Material for this task section start

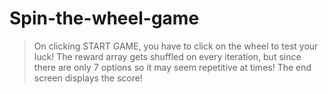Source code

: # Spin-the-wheel-game
>On clicking START GAME, you have to click on the wheel to test your luck! The reward array gets shuffled on every iteration, but since there are only 7 options so it may seem repetitive at times! The end screen displays the score!
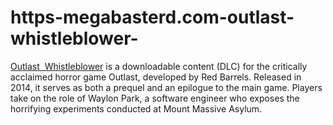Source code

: # https-megabasterd.com-outlast-whistleblower-
[Outlast  Whistleblower](https://megabasterd.com/outlast-whistleblower/) is a downloadable content (DLC) for the critically acclaimed horror game Outlast, developed by Red Barrels. Released in 2014, it serves as both a prequel and an epilogue to the main game. Players take on the role of Waylon Park, a software engineer who exposes the horrifying experiments conducted at Mount Massive Asylum.
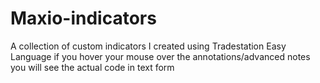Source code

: # Maxio-indicators
A collection of custom indicators I created using Tradestation Easy Language
if you hover your mouse over the annotations/advanced notes you will see the actual code in text form

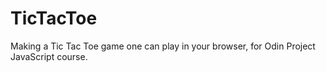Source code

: # TicTacToe
Making a Tic Tac Toe game one can play in your browser, for Odin Project JavaScript course.
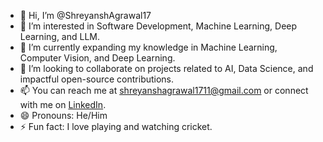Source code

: - 👋 Hi, I’m @ShreyanshAgrawal17
- 👀 I’m interested in Software Development, Machine Learning, Deep Learning, and LLM.
- 🌱 I’m currently expanding my knowledge in Machine Learning, Computer Vision, and Deep Learning.
- 💞️ I’m looking to collaborate on projects related to AI, Data Science, and impactful open-source contributions.
- 📫 You can reach me at shreyanshagrawal1711@gmail.com or connect with me on [LinkedIn](https://www.linkedin.com/in/shreyansh-agrawal-991b98256/).
- 😄 Pronouns: He/Him
- ⚡ Fun fact:  I love playing and watching cricket.

<!---
ShreyanshAgrawal17/ShreyanshAgrawal17 is a ✨ special ✨ repository because its `README.md` (this file) appears on your GitHub profile.
You can click the Preview link to take a look at your changes.
--->
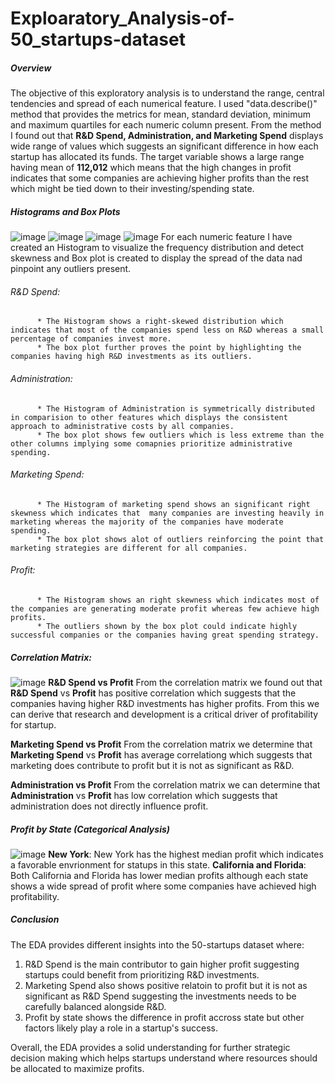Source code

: # Exploaratory_Analysis-of-50_startups-dataset

##### Overview
  The objective of this exploratory analysis is to understand the range, central tendencies and spread of each numerical feature. I used "data.describe()" method that provides the metrics for mean, standard deviation, minimum and maximum quartiles for each numeric column present. From the method I found out that **R&D Spend, Administration, and Marketing Spend** displays wide range of values which suggests an significant difference in how each startup has allocated its funds. The target variable shows a large range having mean of **112,012** which means that the high changes in profit indicates that some companies are achieving higher profits than the rest which might be tied down to their investing/spending state.

##### Histograms and Box Plots
![image](https://github.com/user-attachments/assets/bfba7abc-06d9-4f33-ab2f-f6c2718185b9)
![image](https://github.com/user-attachments/assets/f2693be4-a732-48dc-8cae-a0aaa3bd1db5)
![image](https://github.com/user-attachments/assets/3362512f-de88-4fce-9b3f-2f93d567366b)
![image](https://github.com/user-attachments/assets/1375d968-a8b1-42f1-8498-3a8f7e81b32e)
  For each numeric feature I have created an Histogram to visualize the frequency distribution and detect skewness and Box plot is created to display the spread of the data nad pinpoint any outliers present.
  ###### R&D Spend:
          * The Histogram shows a right-skewed distribution which indicates that most of the companies spend less on R&D whereas a small percentage of companies invest more.
          * The box plot further proves the point by highlighting the companies having high R&D investments as its outliers.
  
  ###### Administration:
          * The Histogram of Administration is symmetrically distributed in comparision to other features which displays the consistent approach to administrative costs by all companies.
          * The box plot shows few outliers which is less extreme than the other columns implying some comapnies prioritize administrative spending.

  ###### Marketing Spend:
          * The Histogram of marketing spend shows an significant right skewness which indicates that  many companies are investing heavily in marketing whereas the majority of the companies have moderate spending.
          * The box plot shows alot of outliers reinforcing the point that marketing strategies are different for all companies.

  ###### Profit:
          * The Histogram shows an right skewness which indicates most of the companies are generating moderate profit whereas few achieve high profits.
          * The outliers shown by the box plot could indicate highly successful companies or the companies having great spending strategy.

##### Correlation Matrix:
![image](https://github.com/user-attachments/assets/1dcacf8f-f001-456e-a192-294a939d43c5)
**R&D Spend vs Profit**
  From the correlation matrix we found out that **R&D Spend** vs **Profit** has positive correlation which suggests that the companies having higher R&D investments has higher profits. From this we can derive that research and development is a critical driver of profitability for startup.

**Marketing Spend vs Profit**
  From the correlation matrix we determine that **Marketing Spend** vs **Profit** has average correlationg which suggests that marketing does contribute to profit but it is not as significant as R&D.

**Administration vs Profit**
  From the correlation matrix we can determine that **Administration** vs **Profit** has low correlation which suggests that administration does not directly influence profit.

##### Profit by State (Categorical Analysis)
![image](https://github.com/user-attachments/assets/8a6a21a3-e824-47f2-a496-f9d3adb250c9)
  **New York**: New York has the highest median profit which indicates a favorable envrionment for statups in this state.
  **California and Florida**: Both California and Florida has lower median profits although each state shows a wide spread of profit where some companies have achieved high profitability.

##### Conclusion
  The EDA provides different insights into the 50-startups dataset where:
  1. R&D Spend is the main contributor to gain higher profit suggesting startups could benefit from prioritizing R&D investments.
  2. Marketing Spend also shows positive relatoin to profit but it is not as significant as R&D Spend suggesting the investments needs to be carefully balanced alongside R&D.
  3. Profit by state shows the difference in profit accross state but other factors likely play a role in a startup's success.

Overall, the EDA provides a solid understanding for further strategic decision making which helps startups understand where resources should be allocated to maximize profits.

Material for this task section end

Exercise objective - Using the entries shown above, reproduce verbatim the lines from the line bearing "achieve high profits." to the line bearing "in this state.", inclusive.

Your solution -
          * The Histogram shows an right skewness which indicates most of the companies are generating moderate profit whereas few achieve high profits.
          * The outliers shown by the box plot could indicate highly successful companies or the companies having great spending strategy.

##### Correlation Matrix:
![image](https://github.com/user-attachments/assets/1dcacf8f-f001-456e-a192-294a939d43c5)
**R&D Spend vs Profit**
  From the correlation matrix we found out that **R&D Spend** vs **Profit** has positive correlation which suggests that the companies having higher R&D investments has higher profits. From this we can derive that research and development is a critical driver of profitability for startup.

**Marketing Spend vs Profit**
  From the correlation matrix we determine that **Marketing Spend** vs **Profit** has average correlationg which suggests that marketing does contribute to profit but it is not as significant as R&D.

**Administration vs Profit**
  From the correlation matrix we can determine that **Administration** vs **Profit** has low correlation which suggests that administration does not directly influence profit.

##### Profit by State (Categorical Analysis)
![image](https://github.com/user-attachments/assets/8a6a21a3-e824-47f2-a496-f9d3adb250c9)
  **New York**: New York has the highest median profit which indicates a favorable envrionment for statups in this state.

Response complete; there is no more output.